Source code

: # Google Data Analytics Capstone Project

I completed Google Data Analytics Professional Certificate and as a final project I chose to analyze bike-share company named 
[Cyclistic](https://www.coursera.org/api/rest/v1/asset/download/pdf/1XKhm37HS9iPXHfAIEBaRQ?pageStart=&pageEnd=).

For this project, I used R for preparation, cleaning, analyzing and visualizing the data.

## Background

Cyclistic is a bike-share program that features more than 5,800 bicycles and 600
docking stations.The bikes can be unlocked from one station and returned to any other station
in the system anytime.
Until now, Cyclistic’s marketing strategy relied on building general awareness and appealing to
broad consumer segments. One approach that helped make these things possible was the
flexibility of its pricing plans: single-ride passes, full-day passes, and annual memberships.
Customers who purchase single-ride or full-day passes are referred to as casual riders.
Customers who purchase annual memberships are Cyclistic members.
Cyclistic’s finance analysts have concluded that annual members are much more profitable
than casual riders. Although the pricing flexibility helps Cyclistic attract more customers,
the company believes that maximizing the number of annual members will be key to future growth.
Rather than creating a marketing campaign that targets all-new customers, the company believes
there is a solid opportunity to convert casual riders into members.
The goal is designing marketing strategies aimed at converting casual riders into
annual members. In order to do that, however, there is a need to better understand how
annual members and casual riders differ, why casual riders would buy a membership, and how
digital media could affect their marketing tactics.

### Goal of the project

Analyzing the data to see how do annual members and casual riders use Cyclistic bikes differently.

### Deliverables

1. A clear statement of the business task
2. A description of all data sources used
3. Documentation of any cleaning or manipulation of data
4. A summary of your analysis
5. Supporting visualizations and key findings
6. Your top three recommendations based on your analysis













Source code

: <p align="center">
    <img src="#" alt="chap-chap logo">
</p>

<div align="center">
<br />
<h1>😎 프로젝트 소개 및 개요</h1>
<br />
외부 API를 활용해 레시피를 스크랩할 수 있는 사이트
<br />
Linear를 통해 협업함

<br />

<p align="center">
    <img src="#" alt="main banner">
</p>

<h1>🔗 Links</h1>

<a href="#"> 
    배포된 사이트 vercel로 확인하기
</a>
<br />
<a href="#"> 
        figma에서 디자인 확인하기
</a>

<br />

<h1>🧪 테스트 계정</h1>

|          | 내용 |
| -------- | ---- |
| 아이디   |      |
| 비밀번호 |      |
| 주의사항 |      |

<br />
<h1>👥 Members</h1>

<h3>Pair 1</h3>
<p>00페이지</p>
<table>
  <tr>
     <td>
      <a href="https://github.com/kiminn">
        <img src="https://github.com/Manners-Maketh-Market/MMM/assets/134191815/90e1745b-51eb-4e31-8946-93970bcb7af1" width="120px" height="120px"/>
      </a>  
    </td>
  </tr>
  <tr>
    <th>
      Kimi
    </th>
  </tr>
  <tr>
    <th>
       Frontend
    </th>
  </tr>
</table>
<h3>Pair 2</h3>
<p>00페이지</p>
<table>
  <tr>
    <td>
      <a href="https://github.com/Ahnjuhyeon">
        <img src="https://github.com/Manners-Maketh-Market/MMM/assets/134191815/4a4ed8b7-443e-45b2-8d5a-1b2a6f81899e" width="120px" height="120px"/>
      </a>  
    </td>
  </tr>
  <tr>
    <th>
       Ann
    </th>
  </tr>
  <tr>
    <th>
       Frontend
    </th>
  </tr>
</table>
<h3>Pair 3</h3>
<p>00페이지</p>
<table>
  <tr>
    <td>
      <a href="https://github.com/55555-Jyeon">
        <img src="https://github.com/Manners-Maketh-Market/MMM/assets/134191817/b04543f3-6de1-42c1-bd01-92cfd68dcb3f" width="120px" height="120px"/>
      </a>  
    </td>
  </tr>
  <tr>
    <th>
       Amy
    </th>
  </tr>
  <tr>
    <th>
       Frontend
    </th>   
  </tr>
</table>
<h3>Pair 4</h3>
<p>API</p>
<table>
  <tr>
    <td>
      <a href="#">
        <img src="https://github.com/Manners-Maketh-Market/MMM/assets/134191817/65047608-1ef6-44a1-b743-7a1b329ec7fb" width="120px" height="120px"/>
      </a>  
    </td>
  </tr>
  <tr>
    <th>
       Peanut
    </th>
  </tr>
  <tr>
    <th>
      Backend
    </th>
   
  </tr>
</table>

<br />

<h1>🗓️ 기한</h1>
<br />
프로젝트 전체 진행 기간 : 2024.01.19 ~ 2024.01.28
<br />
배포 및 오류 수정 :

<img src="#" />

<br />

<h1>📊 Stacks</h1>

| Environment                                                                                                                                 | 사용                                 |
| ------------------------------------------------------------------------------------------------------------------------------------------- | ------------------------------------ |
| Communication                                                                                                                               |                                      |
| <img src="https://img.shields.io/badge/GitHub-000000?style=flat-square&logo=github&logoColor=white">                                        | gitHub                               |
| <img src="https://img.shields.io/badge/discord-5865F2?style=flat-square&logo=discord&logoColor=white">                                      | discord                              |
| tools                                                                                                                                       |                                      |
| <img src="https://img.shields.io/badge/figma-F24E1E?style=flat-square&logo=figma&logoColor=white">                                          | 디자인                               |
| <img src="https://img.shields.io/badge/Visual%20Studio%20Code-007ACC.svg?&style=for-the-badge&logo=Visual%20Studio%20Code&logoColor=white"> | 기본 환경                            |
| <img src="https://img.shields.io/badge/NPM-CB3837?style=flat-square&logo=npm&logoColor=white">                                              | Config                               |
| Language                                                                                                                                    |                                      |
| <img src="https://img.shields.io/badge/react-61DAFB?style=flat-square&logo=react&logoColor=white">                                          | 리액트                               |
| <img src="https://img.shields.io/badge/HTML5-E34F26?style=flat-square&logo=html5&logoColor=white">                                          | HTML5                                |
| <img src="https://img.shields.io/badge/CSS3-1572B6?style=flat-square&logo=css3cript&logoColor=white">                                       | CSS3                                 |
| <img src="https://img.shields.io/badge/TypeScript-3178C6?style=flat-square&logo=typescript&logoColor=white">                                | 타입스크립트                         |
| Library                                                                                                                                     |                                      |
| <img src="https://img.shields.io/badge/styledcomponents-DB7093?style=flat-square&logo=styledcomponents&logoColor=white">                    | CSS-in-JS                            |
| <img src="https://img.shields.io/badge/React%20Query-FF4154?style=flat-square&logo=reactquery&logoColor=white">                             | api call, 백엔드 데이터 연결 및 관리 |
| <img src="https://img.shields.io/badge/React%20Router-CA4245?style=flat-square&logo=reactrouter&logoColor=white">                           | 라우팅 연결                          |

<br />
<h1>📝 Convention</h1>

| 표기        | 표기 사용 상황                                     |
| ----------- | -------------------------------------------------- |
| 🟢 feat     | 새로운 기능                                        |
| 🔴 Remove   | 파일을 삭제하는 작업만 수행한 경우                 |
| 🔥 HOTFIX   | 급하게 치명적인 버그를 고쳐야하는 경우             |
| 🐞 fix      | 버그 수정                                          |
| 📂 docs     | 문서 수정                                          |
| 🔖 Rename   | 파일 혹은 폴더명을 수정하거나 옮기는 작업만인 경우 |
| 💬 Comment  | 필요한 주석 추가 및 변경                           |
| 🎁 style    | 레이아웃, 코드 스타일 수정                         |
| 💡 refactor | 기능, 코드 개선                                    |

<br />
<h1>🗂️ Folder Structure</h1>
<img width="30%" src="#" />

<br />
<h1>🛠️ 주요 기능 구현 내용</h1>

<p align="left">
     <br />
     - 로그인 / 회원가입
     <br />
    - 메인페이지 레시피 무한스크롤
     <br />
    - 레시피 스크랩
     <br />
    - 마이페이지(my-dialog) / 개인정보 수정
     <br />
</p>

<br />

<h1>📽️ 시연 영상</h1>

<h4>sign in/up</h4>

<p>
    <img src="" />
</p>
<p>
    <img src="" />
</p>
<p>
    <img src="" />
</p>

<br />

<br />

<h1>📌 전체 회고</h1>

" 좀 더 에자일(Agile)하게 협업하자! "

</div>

» WHAT IS REQUIRED
Whichever lines of the records above hold the word "used" should all be copied out.

» EXERCISE OUTPUT
For this project, I used R for preparation, cleaning, analyzing and visualizing the data.
2. A description of all data sources used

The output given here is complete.